Parting Shot
Why we don’t get true story
(The following is excerpted, leaving much out. For that, we apologize)
By Wes Rolley
I write a column for my local paper and always find it interesting to see
how the editor writes the headline. In the May 8 edition of Morgan
Hill Times, the headline was "Institutional
Knowledge needed to make decisions."
That is not what I would have said, but on re-reading it, maybe he got the
point.
We expect little more from our water districts than to open a faucet and have
the water flow. There is much more to it than that and most of us are not paying
attention. We expect the media to do that for us.

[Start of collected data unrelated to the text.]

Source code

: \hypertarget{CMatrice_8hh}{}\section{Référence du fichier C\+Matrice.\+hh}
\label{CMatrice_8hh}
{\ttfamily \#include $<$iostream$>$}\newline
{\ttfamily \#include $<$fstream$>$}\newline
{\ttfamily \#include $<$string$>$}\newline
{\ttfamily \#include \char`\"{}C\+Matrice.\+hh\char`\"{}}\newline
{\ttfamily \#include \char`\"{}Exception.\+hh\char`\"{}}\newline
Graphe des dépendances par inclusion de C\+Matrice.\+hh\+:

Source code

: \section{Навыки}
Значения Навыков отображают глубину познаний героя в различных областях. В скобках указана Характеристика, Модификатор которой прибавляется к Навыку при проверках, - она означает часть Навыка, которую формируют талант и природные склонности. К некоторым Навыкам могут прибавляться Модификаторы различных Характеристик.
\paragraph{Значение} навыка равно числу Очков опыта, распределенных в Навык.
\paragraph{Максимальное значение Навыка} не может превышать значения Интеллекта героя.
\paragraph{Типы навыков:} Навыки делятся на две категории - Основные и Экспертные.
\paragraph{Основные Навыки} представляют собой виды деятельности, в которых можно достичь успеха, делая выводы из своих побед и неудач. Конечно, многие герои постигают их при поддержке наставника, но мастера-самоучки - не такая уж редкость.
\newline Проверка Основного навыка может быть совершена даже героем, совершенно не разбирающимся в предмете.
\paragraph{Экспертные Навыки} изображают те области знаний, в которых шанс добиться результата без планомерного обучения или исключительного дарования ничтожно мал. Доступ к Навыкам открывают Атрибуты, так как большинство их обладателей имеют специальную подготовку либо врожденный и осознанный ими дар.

When newspapers cut reporters, they lose more than the salaries. When term
limits force out legislators, we lose their experience. It becomes increasingly
difficult to understand just how the governance of the local water districts
are failing us when all you hear is about cutbacks in water supply or that
the rates are going up.
But, in spite of this, I recommended a full house cleaning of the Board of
Directors for the Santa Clara Valley Water District. These pseudo government
districts are failing us and they get by due to voter apathy and the lack of
a media that knows enough to hold their feet to the fire.
That is where I learned at a recent session at the Morgan Hill Community Center
at which the Water District presented its Annual
Report on the Protection and Augmentation of Water Supplies - 2009 and to explain its Recommended Groundwater
Production Charges for Fiscal Year 2009-2010.
The problem was that I was not able to attend the public hearing. Neither
was it reported in the local paper. The fact that I was not there, in itself,
has consequences beyond the fact that I may have missed important updates to
the document they provided. Surely, the presenters must have commented on the
fact that a San Jose judge has ruled that the current method of computing and
collecting groundwater charges is not constitutional in California.
However without media coverage, maybe no one tied this together. Underlying
this is another thought, one concerning the role of the media, especially in
the coverage of our government and local issues.
The result is that our community, no matter how broadly we define that term
is not well served. We see many stories about the fact that farmers are not
going to get any water this year and many of these stories contain the framing
of jobs vs. fish. Nothing could be further from the truth. Were the question
of term limits brought to the voters here, I am not sure what I would do. In
a certain sense, the Directors need to acquire that same institutional knowledge,
of course with an informed media that can hold their feet to the fire.
I can say I would not support the re-election of any of the current directors;
those who have allowed an unconstitutional method of charging out costs to
continue un-questioned for years, and those who failed to provide adequate
long term, ecologically-sound planning for meeting our true water needs.